A more precise term for Chopin's "The Story of an Hour" is repression and not oppression.

The first sentence of the story proves to be essential to the end, though during the middle of the story the initial care to protect Mrs. Mallard from the “sad message” seems almost comic. It is usually assumed, too easily, or possibly incorrectly, that Mrs. Mallard’s “storm of grief” is hypocritical.

If you notice that the renewal after the first shock is stimulated by the renewal of life around her

“the tops of trees . . . were all aquiver with the new spring of life”

and that before she achieves a new life, Mrs.
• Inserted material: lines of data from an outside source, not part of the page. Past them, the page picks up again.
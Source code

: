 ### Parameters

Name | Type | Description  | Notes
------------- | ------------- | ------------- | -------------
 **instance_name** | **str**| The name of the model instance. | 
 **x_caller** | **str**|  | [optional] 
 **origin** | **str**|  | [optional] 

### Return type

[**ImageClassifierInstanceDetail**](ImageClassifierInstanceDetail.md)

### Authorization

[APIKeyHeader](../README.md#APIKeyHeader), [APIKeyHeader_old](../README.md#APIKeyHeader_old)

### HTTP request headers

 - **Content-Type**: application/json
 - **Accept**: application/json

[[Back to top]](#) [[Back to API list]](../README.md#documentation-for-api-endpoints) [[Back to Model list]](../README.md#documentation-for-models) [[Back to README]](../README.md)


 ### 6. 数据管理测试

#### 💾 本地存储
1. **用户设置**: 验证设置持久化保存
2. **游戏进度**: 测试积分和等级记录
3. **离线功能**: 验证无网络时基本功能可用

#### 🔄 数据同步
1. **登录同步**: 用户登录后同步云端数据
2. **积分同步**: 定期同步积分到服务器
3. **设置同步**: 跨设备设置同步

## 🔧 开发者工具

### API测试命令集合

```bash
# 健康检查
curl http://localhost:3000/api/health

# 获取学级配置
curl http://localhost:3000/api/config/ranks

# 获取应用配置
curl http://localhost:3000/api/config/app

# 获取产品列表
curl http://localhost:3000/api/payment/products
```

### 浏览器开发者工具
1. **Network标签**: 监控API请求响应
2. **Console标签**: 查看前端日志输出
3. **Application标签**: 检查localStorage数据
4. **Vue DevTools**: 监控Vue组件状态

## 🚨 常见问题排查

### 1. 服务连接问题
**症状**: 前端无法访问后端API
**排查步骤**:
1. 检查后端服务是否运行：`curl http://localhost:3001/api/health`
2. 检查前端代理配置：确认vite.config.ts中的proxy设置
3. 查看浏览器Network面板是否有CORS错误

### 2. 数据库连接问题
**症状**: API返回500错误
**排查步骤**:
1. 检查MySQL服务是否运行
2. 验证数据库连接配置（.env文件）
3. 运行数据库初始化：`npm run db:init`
Mallard first goes through a sort of death and then tries to resist renewal: Her expression “indicated a suspension of intelligent thought,” she felt something “creeping out of the sky,” and she tried to “beat it back with her will,” but she soon finds herself

“drinking the elixir of life through that open window,”

and her thoughts turn to “spring days, and summer days.” Implicit in the story is the idea that her life as a wife—which she had thought was happy—was in fact a life of repression or subjugation, and the awareness comes to her only at this late stage.

The story has two surprises: the change from grief to joy proves not to be the whole story, for we get the second surprise, the husband’s return and Mrs. Mallard’s death.

The last line

“the doctors . . . said she had died . . . of joy that kills”

is doubly ironic: The doctors wrongly assume that she was overjoyed to find that her husband was alive, but they were not wholly wrong in guessing that her last day of life brought her great joy.

The text clearly says “she had loved him—sometimes.” The previous paragraph in the story calls attention to a certain aspect of love—a satisfying giving of the self—and yet also to a most unpleasant yielding to force.

Kate Chopin's stories of women who lead contradictory and somewhat unsatisfying lives are wonderful lessons for students to choose friendships, loves, and acquaintances carefully.